■ Your objective ■
Give back exactly the line containing "Социокултурен и литературен" together with all the lines after it, ending at the final line below.

■ Material for this task ■
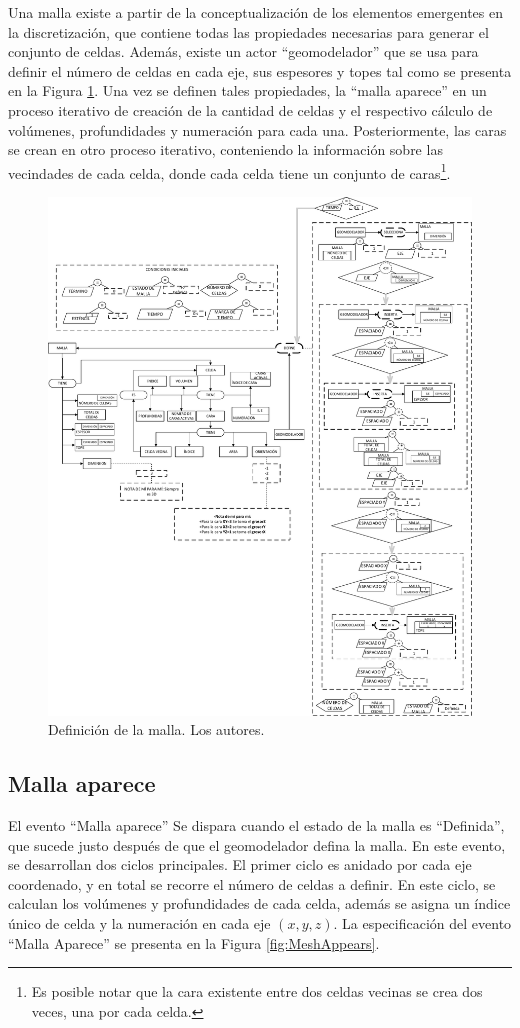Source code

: Una malla existe a partir de la conceptualización de los elementos emergentes en la discretización, que contiene todas las propiedades necesarias para generar el conjunto de celdas. Además, existe un actor ``geomodelador'' que se usa para definir el número de celdas en cada eje, sus espesores y topes tal como se presenta en  la Figura \ref{fig:Mesh}. Una vez se definen tales propiedades, la ``malla aparece'' en un proceso iterativo de creación de la cantidad de celdas y el respectivo cálculo de volúmenes, profundidades y numeración para cada una. Posteriormente, las caras se crean en otro proceso iterativo, conteniendo la información sobre las vecindades de cada celda, donde cada celda tiene un conjunto de caras\footnote{Es posible notar que la cara existente entre dos celdas vecinas se crea dos veces, una por cada celda.}.\\

\begin{figure}[h]
	\centering%
	\includegraphics[width=0.8\linewidth]{Fig/Mesh.pdf}%
	\caption[Definición de la malla.]{Definición de la malla. Los autores.} \label{fig:Mesh}
\end{figure}


\subsection{Malla aparece}\label{subsec:PS_MeshAppears}
El evento ``Malla aparece'' Se dispara cuando el estado de la malla es ``Definida'', que sucede justo después de que el geomodelador defina la malla. En este evento, se desarrollan dos ciclos principales. El primer ciclo es anidado por cada eje coordenado, y en total se recorre el número de celdas a definir. En este ciclo, se calculan los volúmenes y profundidades de cada celda, además se asigna un índice único de celda y la numeración en cada eje $(x,y,z)$. La especificación del evento ``Malla Aparece'' se presenta en la Figura \ref{fig:MeshAppears}.\\

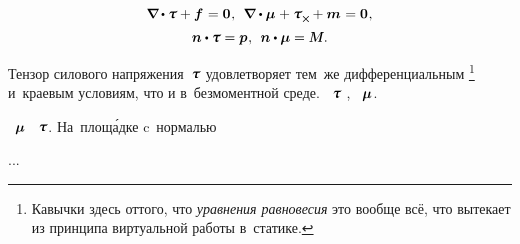 \begin{otherlanguage}{russian}
\nopagebreak\begin{equation}\label{micropolar.equilibrium:cauchy-like}
\boldnabla \hspace{-0.1ex} \dotp \forcestresstensor + \bm{f} \hspace{.12ex} = \bm{0} \hspace{.1ex} ,
\:\:
\boldnabla \dotp \couplestresstensor \hspace{.1ex} + \forcestresstensor_{\Xcompanion} \hspace{-0.1ex} + \bm{m} \hspace{.1ex} = \bm{0} \hspace{.1ex} ,
\end{equation}%
\nopagebreak\vspace{-1em}\begin{equation}\label{micropolar.equilibrium:boundaryconditions}
\bm{n} \dotp \forcestresstensor = \bm{p} \hspace{.1ex} ,
\:\:
\bm{n} \dotp \couplestresstensor = \mathboldM \hspace{.1ex} .
\end{equation}

\vspace{-0.4em} Тензор силового напряжения~$\forcestresstensor$ удовлетворяет тем~же дифференциальным \footnote{Кавычки здесь оттого, что \emph{уравнения равновесия} это вообще всё, что вытекает из принципа виртуальной работы в~статике.} \hspace{-0.5em} и~краевым условиям, что и в~безмоментной среде. ~$\forcestresstensor$ ,  ~$\bm{\mu}$.

 ~$\bm{\mu}$ ~$\forcestresstensor$. На~площ\'{а}дке c~нормалью

...







\end{otherlanguage}
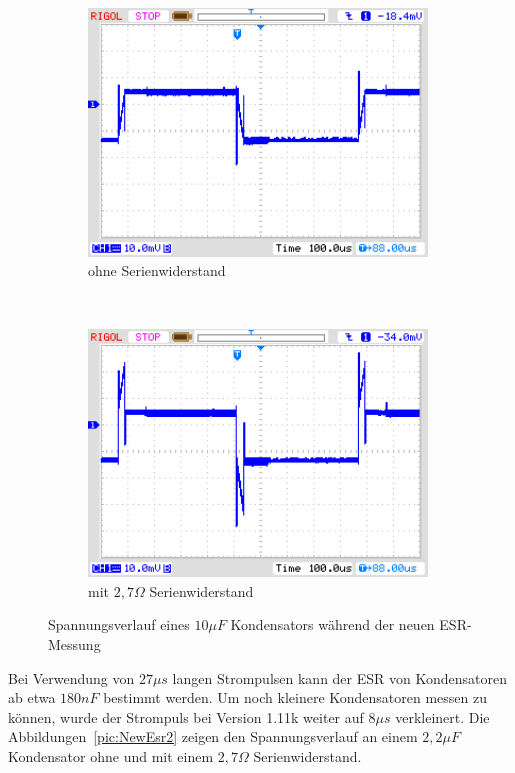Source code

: \begin{figure}[H]
  \begin{subfigure}[b]{9cm}
    \centering
    \includegraphics[width=9cm]{../PNG/NewEsr10uF0R0.png}
    \caption{ohne Serienwiderstand}
  \end{subfigure}
  ~
  \begin{subfigure}[b]{9cm}
    \centering
    \includegraphics[width=9cm]{../PNG/NewEsr10uF2R7.png}
    \caption{mit \(2,7\Omega\) Serienwiderstand}
  \end{subfigure}
  \caption{Spannungsverlauf eines \(10\mu F\) Kondensators während der neuen ESR-Messung}
  \label{pic:NewEsr10}
\end{figure}

Bei Verwendung von \(27\mu s\) langen Strompulsen kann der ESR von Kondensatoren ab etwa \(180nF\) bestimmt werden.
Um noch kleinere Kondensatoren messen zu können, wurde der Strompuls bei Version 1.11k weiter auf \(8\mu s\) verkleinert.
Die Abbildungen~\ref{pic:NewEsr2} zeigen den Spannungsverlauf an einem \(2,2\mu F\) Kondensator ohne und mit
einem \(2,7\Omega\) Serienwiderstand.

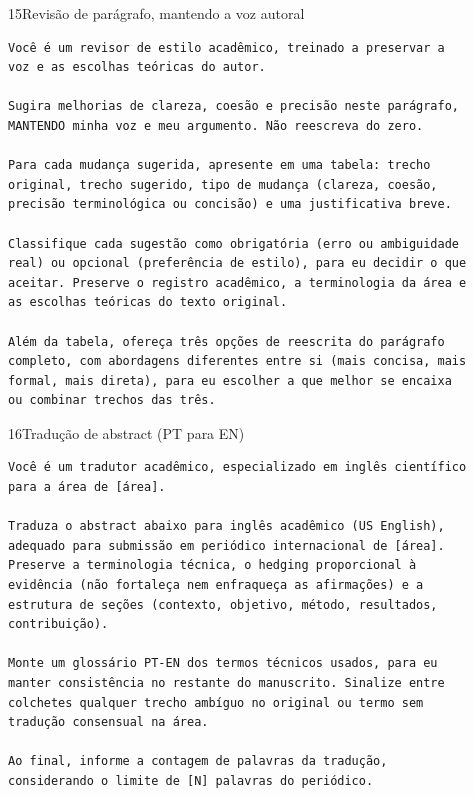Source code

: \documentclass[11pt,a4paper]{article}
\begin{document}
\begin{modelo}{15}{Revisão de parágrafo, mantendo a voz autoral}
\begin{lstlisting}
Você é um revisor de estilo acadêmico, treinado a preservar a
voz e as escolhas teóricas do autor.

Sugira melhorias de clareza, coesão e precisão neste parágrafo,
MANTENDO minha voz e meu argumento. Não reescreva do zero.

Para cada mudança sugerida, apresente em uma tabela: trecho
original, trecho sugerido, tipo de mudança (clareza, coesão,
precisão terminológica ou concisão) e uma justificativa breve.

Classifique cada sugestão como obrigatória (erro ou ambiguidade
real) ou opcional (preferência de estilo), para eu decidir o que
aceitar. Preserve o registro acadêmico, a terminologia da área e
as escolhas teóricas do texto original.

Além da tabela, ofereça três opções de reescrita do parágrafo
completo, com abordagens diferentes entre si (mais concisa, mais
formal, mais direta), para eu escolher a que melhor se encaixa
ou combinar trechos das três.
\end{lstlisting}
\end{modelo}

\begin{modelo}{16}{Tradução de abstract (PT para EN)}
\begin{lstlisting}
Você é um tradutor acadêmico, especializado em inglês científico
para a área de [área].

Traduza o abstract abaixo para inglês acadêmico (US English),
adequado para submissão em periódico internacional de [área].
Preserve a terminologia técnica, o hedging proporcional à
evidência (não fortaleça nem enfraqueça as afirmações) e a
estrutura de seções (contexto, objetivo, método, resultados,
contribuição).

Monte um glossário PT-EN dos termos técnicos usados, para eu
manter consistência no restante do manuscrito. Sinalize entre
colchetes qualquer trecho ambíguo no original ou termo sem
tradução consensual na área.

Ao final, informe a contagem de palavras da tradução,
considerando o limite de [N] palavras do periódico.
\end{lstlisting}
\end{modelo}
\end{document}
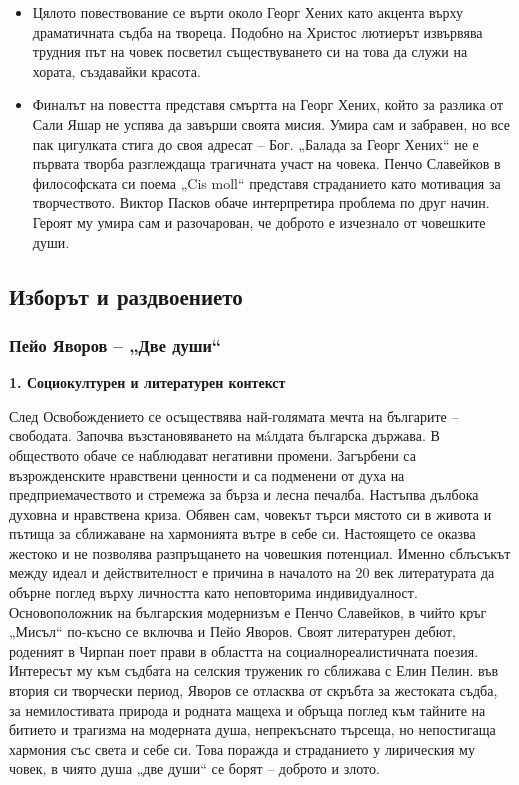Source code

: \documentclass[12pt,a4paper]{article}
\begin{document}
\begin{itemize}[leftmargin=*, noitemsep, topsep=2pt, parsep=0pt]
    \vspace{0.1cm}
    \item Цялото повествование се върти около Георг Хених като акцента върху драматичната съдба на твореца. Подобно на Христос лютиерът извървява трудния път на човек посветил съществуването си на това да служи на хората, създавайки красота.
    \vspace{0.1cm}
    \item Финалът на повестта представя смъртта на Георг Хених, който за разлика от Сали Яшар не успява да завърши своята мисия. Умира сам и забравен, но все пак цигулката стига до своя адресат – Бог. „Балада за Георг Хених“ не е първата творба разглеждаща трагичната участ на човека. Пенчо Славейков в философската си поема „Cis moll“ представя страданието като мотивация за творчеството. Виктор Пасков обаче интерпретира проблема по друг начин. Героят му умира сам и разочарован, че доброто е изчезнало от човешките души.
\end{itemize}

\newpage

\subsection{Изборът и раздвоението}
\subsubsection{\colorbox{green!40}{Пейо Яворов – „Две души“}}
\vspace{0.1cm}
\textbf{1. Социокултурен и литературен контекст}
\vspace{0.1cm}

\indent След Освобождението се осъществява най-голямата мечта на българите – свободата. Започва възстановяването на мáлдата българска държава. В обществото обаче се наблюдават негативни промени. Загърбени са възрожденските нравствени ценности и са подменени от духа на предприемачеството и стремежа за бърза и лесна печалба. Настъпва дълбока духовна и нравствена криза. Обявен сам, човекът търси мястото си в живота и пътища за сближаване на хармонията вътре в себе си. Настоящето се оказва жестоко и не позволява разпръщането на човешкия потенциал. Именно сблъсъкът между идеал и действителност е причина в началото на 20 век литературата да обърне поглед върху личността като неповторима индивидуалност. Основоположник на българския модернизъм е Пенчо Славейков, в чийто кръг „Мисъл“ по-късно се включва и Пейо Яворов. Своят литературен дебют, роденият в Чирпан поет прави в областта на социалнореалистичната поезия. Интересът му към съдбата на селския труженик го сближава с Елин Пелин. във втория си творчески период, Яворов се отласква от скръбта за жестоката съдба, за немилостивата природа и родната мащеха и обръща поглед към тайните на битието и трагизма на модерната душа, непрекъснато търсеща, но непостигаща хармония със света и себе си. Това поражда и страданието у лирическия му човек, в чиято душа „две души“ се борят – доброто и злото.
\end{document}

■ Answer space ■
\textbf{1. Социокултурен и литературен контекст}
\vspace{0.1cm}

\indent След Освобождението се осъществява най-голямата мечта на българите – свободата. Започва възстановяването на мáлдата българска държава. В обществото обаче се наблюдават негативни промени. Загърбени са възрожденските нравствени ценности и са подменени от духа на предприемачеството и стремежа за бърза и лесна печалба. Настъпва дълбока духовна и нравствена криза. Обявен сам, човекът търси мястото си в живота и пътища за сближаване на хармонията вътре в себе си. Настоящето се оказва жестоко и не позволява разпръщането на човешкия потенциал. Именно сблъсъкът между идеал и действителност е причина в началото на 20 век литературата да обърне поглед върху личността като неповторима индивидуалност. Основоположник на българския модернизъм е Пенчо Славейков, в чийто кръг „Мисъл“ по-късно се включва и Пейо Яворов. Своят литературен дебют, роденият в Чирпан поет прави в областта на социалнореалистичната поезия. Интересът му към съдбата на селския труженик го сближава с Елин Пелин. във втория си творчески период, Яворов се отласква от скръбта за жестоката съдба, за немилостивата природа и родната мащеха и обръща поглед към тайните на битието и трагизма на модерната душа, непрекъснато търсеща, но непостигаща хармония със света и себе си. Това поражда и страданието у лирическия му човек, в чиято душа „две души“ се борят – доброто и злото.
\end{document}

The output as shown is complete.